Até Sampaio dar posse a Santana Lopes, Portugal tinha um historial de primeiros-ministros com dimensão política e/ou profissional fora do vulgar. Mário Soares, que tinha uma visão para Portugal e se movimentava como ninguém pela política europeia e mundial, Sá Carneiro, que não teve tempo para deixar obra, mas cuja dimensão política é universalmente reconhecida, Pinto Balsemão, grande empresário, Cavaco Silva, professor catedrático de Economia, Mota Pinto, distinto professor de Direito, entre alguns outros, como Maria de Lourdes Pintasilgo ou Freitas do Amaral. Imediatamente antes de Santana Lopes, tínhamos tido Durão Barroso, que sairia para liderar a Comissão Europeia, e António Guterres, que hoje é secretário-geral da ONU. Ou seja, concorde-se ou não, goste-se deles ou não – e eu não aprecio a maioria dos nomes que referi –, a verdade é que todos, antes ou depois, provaram ter dimensão política para o cargo.

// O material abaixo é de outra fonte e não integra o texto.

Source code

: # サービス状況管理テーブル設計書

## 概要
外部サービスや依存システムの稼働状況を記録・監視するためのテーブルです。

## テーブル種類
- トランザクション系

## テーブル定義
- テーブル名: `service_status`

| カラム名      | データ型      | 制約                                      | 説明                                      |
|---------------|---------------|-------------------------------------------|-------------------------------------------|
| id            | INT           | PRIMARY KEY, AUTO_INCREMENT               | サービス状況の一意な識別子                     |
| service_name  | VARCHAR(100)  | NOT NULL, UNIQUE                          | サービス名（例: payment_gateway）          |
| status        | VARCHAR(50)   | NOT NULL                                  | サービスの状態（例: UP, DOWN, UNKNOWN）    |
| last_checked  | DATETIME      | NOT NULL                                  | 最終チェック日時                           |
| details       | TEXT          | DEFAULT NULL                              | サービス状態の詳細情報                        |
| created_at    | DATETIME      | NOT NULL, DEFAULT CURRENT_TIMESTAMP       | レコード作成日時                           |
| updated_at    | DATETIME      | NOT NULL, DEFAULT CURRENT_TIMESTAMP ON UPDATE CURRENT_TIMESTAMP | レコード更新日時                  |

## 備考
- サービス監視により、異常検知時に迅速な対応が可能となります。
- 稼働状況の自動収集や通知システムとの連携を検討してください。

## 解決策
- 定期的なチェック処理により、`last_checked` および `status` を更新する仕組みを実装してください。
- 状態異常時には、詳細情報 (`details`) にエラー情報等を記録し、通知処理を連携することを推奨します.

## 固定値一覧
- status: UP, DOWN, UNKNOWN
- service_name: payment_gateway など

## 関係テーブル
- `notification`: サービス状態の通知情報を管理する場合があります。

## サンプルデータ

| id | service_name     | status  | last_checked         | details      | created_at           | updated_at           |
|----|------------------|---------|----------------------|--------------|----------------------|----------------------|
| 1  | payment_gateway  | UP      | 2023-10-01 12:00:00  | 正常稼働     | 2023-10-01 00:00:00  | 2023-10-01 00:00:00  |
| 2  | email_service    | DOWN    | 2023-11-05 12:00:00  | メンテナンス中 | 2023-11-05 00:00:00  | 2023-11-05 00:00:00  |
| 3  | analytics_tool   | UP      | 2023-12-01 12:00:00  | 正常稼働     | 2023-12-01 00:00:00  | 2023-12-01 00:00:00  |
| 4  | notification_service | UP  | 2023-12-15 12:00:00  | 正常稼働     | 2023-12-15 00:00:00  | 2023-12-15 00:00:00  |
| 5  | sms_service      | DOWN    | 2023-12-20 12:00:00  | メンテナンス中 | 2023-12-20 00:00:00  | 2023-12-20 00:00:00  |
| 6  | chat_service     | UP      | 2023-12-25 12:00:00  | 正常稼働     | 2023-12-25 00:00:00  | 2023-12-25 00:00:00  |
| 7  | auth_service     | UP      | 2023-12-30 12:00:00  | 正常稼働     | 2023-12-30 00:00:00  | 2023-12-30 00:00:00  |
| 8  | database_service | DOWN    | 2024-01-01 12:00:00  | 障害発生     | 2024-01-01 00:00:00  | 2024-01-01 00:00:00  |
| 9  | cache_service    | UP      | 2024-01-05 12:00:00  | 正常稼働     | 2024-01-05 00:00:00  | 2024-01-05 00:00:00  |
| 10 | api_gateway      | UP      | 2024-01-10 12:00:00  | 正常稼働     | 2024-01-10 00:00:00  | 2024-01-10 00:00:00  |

Foi com o XVI Governo Constitucional de Portugal, liderado por Santana Lopes, que tivemos, pela primeira vez na nossa história democrática, um primeiro-ministro que não lembraria ao Diabo. Pode-se argumentar que Jorge Sampaio não teve outra alternativa, afinal Santana Lopes era o chefe de governo indicado pela maioria na Assembleia da República. Mas esse argumento é falso. Se cinco meses depois Sampaio pôde convocar novas eleições, porque estava farto “do” Santana, então muito mais legitimidade política e constitucional para o fazer tinha aquando da saída de Durão Barroso. Tivesse convocado eleições nessa altura e poucas pessoas teriam estranhado e contestado a sua legitimidade para o fazer. Mas não o fez. Preferiu provocar uma crise no Partido Socialista, que acabaria por eleger José Sócrates como secretário-geral. Logo que a nova liderança ficou consolidada, Sampaio fartou-se “do” Santana Lopes e convocou eleições, sem qualquer justificação plausível, abrindo caminho à maioria absoluta de Sócrates.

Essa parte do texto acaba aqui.